The Securities and Exchange Commission's controversial climate disclosure rule, which never took effect, is on track for formal rescission under the Trump administration, marking a significant victory for critics who argue the mandate was an ideological overreach rather than a genuine investor protection measure.
The proposed regulation, introduced during the Biden era, would have required virtually all public companies—and indirectly many private ones—to report climate-related risks from their own greenhouse gas emissions and broader economy-wide impacts. The rule drew fierce opposition from business groups, legal scholars, and policymakers who argued it imposed massive compliance costs and litigation threats with little tangible benefit.

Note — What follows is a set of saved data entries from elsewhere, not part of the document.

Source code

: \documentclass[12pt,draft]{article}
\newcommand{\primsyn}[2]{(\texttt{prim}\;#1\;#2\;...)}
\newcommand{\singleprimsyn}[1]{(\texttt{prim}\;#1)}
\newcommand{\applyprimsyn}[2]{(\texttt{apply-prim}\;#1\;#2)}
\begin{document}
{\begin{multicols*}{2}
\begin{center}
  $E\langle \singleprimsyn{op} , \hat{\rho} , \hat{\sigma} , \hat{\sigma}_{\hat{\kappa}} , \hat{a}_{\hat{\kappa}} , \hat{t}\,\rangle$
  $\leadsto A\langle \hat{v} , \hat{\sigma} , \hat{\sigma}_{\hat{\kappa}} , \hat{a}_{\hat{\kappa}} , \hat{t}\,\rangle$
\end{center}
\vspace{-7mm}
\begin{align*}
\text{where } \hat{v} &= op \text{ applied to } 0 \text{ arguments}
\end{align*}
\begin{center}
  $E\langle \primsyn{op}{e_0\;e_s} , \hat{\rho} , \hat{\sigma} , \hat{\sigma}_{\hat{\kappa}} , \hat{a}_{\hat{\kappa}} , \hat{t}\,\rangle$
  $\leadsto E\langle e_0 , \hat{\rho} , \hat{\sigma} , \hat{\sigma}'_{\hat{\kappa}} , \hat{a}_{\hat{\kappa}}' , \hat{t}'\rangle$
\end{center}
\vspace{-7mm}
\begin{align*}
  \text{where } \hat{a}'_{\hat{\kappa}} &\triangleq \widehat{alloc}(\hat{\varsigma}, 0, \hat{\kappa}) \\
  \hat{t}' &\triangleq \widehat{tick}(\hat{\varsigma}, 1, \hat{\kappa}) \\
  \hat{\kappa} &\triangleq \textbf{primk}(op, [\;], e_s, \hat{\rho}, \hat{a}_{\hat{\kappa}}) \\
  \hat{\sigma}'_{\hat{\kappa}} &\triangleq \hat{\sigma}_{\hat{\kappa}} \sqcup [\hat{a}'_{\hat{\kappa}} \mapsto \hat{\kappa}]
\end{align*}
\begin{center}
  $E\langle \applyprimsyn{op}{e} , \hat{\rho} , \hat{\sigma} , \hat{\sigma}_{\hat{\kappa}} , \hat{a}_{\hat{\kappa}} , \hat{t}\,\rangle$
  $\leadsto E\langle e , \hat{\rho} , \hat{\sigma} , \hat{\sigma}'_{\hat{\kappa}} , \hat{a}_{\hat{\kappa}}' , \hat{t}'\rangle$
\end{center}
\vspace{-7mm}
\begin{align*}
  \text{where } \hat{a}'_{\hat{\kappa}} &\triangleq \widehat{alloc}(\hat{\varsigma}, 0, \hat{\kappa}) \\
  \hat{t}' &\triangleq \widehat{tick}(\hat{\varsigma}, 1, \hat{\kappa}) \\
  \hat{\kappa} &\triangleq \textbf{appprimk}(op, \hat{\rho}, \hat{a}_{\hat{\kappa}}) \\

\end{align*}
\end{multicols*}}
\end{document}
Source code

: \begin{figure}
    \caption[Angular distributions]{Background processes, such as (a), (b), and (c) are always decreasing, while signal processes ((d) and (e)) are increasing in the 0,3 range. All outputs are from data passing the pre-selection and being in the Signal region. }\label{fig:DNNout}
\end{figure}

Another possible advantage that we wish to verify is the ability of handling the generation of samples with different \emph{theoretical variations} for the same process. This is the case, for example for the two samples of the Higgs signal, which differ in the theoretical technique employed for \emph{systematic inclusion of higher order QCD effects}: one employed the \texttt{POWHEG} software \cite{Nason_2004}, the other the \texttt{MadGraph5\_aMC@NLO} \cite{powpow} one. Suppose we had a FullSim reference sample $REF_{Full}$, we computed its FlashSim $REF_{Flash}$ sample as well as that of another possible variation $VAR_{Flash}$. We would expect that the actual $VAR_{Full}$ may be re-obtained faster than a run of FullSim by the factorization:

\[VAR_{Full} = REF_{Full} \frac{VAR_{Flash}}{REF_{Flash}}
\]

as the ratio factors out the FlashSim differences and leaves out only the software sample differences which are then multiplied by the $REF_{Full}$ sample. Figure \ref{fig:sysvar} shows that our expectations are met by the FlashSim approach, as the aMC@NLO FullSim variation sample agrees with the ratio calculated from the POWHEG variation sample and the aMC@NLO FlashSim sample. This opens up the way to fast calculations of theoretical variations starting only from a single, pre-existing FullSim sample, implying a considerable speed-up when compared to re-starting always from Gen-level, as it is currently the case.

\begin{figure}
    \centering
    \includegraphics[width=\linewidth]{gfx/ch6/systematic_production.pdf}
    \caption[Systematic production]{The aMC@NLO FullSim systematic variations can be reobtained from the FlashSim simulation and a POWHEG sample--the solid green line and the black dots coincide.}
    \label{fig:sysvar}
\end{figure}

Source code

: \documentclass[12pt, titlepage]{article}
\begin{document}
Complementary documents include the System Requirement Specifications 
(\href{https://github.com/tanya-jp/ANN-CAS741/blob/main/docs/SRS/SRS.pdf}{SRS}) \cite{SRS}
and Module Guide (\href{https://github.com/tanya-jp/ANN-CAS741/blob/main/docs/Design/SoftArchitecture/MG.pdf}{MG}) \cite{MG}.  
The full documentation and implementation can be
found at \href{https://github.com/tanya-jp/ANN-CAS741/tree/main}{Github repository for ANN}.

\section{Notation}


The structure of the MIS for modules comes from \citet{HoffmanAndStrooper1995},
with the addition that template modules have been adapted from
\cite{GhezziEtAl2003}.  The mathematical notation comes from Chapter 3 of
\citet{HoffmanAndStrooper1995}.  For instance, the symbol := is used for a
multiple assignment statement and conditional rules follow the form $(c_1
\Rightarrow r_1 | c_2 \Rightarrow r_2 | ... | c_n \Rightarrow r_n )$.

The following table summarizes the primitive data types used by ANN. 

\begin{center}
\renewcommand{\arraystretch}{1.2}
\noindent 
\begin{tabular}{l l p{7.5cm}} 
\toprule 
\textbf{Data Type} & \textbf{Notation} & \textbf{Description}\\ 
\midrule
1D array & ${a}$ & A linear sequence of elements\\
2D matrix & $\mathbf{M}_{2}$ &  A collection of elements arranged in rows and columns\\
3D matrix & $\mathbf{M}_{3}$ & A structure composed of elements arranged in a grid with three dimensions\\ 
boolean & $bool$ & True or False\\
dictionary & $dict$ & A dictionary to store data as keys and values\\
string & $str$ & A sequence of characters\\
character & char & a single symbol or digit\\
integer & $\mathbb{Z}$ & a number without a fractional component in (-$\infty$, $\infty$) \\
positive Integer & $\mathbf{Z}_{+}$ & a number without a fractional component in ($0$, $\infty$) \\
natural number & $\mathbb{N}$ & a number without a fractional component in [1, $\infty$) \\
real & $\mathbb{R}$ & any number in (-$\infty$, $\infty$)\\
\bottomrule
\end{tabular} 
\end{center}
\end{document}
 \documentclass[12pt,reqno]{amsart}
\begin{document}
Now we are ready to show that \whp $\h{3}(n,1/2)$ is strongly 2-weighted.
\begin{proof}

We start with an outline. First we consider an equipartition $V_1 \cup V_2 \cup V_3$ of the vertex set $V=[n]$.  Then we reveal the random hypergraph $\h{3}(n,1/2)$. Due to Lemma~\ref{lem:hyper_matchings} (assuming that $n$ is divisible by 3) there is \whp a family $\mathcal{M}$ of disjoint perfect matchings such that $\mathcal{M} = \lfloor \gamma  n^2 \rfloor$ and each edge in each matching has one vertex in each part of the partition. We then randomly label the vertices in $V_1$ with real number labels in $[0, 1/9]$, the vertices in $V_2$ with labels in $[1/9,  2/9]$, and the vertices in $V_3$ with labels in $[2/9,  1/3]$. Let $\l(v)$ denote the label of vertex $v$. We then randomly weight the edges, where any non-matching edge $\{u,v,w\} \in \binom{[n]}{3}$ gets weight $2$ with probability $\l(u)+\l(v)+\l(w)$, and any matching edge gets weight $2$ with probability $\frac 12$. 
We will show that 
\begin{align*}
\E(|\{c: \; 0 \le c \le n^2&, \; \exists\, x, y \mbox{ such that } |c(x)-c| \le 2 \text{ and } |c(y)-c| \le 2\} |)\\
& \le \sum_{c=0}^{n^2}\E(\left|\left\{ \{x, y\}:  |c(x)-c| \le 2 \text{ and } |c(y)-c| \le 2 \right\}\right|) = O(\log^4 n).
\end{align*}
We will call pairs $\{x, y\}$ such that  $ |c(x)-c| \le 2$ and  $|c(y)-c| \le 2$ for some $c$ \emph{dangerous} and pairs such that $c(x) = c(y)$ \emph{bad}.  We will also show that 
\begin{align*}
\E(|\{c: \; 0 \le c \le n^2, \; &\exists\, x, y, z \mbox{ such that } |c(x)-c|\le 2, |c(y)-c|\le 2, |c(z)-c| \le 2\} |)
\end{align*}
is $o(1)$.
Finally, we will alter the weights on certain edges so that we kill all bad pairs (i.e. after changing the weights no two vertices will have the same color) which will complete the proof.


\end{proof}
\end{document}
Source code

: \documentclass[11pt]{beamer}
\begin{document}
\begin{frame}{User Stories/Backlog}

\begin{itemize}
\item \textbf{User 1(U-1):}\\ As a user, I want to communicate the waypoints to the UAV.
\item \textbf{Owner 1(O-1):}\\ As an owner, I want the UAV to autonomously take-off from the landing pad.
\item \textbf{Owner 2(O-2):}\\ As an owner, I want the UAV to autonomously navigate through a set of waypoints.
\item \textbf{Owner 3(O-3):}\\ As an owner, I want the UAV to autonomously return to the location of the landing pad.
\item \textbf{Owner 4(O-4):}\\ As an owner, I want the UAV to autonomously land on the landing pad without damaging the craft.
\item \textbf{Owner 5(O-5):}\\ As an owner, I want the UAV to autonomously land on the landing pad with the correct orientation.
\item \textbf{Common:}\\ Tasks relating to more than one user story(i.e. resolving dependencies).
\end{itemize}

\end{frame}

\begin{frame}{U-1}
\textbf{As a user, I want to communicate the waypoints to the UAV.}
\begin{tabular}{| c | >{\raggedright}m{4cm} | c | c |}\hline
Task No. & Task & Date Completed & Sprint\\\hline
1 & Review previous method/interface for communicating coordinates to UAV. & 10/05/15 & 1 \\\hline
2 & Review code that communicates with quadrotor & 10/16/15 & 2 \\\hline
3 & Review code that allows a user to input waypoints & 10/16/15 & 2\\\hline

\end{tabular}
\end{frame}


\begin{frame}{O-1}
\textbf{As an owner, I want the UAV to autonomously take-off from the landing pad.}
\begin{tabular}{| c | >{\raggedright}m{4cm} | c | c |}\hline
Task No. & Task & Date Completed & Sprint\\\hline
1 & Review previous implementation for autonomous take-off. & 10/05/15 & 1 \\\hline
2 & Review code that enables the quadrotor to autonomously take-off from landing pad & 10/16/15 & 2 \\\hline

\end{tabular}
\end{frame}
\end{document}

Benjamin Zycher, a senior fellow at the American Enterprise Institute, described the rule's underlying premise as “preposterous,” noting that any single firm's emissions are far too small to affect global climate patterns. He added that even under the Environmental Protection Agency's most extreme models, total U.S. emissions produce effects that are “either undetectable or barely detectable.”
The final rule, issued in March 2024, was significantly scaled back from the original proposal—dropping requirements for supply-chain emissions—but still faced immediate legal challenges. It was stayed and never enforced. The Trump SEC, under Chairman Paul Atkins, has neither enforced nor defended it, and has now notified the U.S. Court of Appeals for the Eighth Circuit that it “does not intend to renew its defense.”
Atkins has signaled a broader shift in regulatory philosophy, telling Congress he aims to “re-anchor disclosures in materiality so that investment decisions can turn on economic signals rather than on regulatory noise.” He noted that public companies already spend $2.7 billion annually on filings, and that outdated compliance demands can obscure useful information.
The political winds have clearly turned. After decades of climate alarmism predicting imminent catastrophes, public opinion polls show Americans now rank economic growth and healthcare costs—issues like those raised by Senator Cassidy in his push for medical debt reform—far above climate action. This shift has emboldened opponents of green mandates, who argue that climate policy is often a vehicle for leftist ideological goals unrelated to environmental protection.
Zycher warns that without congressional action to sharply limit the SEC's authority, a future administration could revive similar rules. “What is needed is actual legislation from Congress imposing sharp limits on the ability of the SEC to require such useless and costly mandates,” he wrote.
The SEC has already begun the formal rescission process, notifying the Office of Management and Budget in May of its intent. The move aligns with broader efforts to roll back climate-related regulations across the federal government, including court challenges to youth climate lawsuits and the dismantling of climate research labs.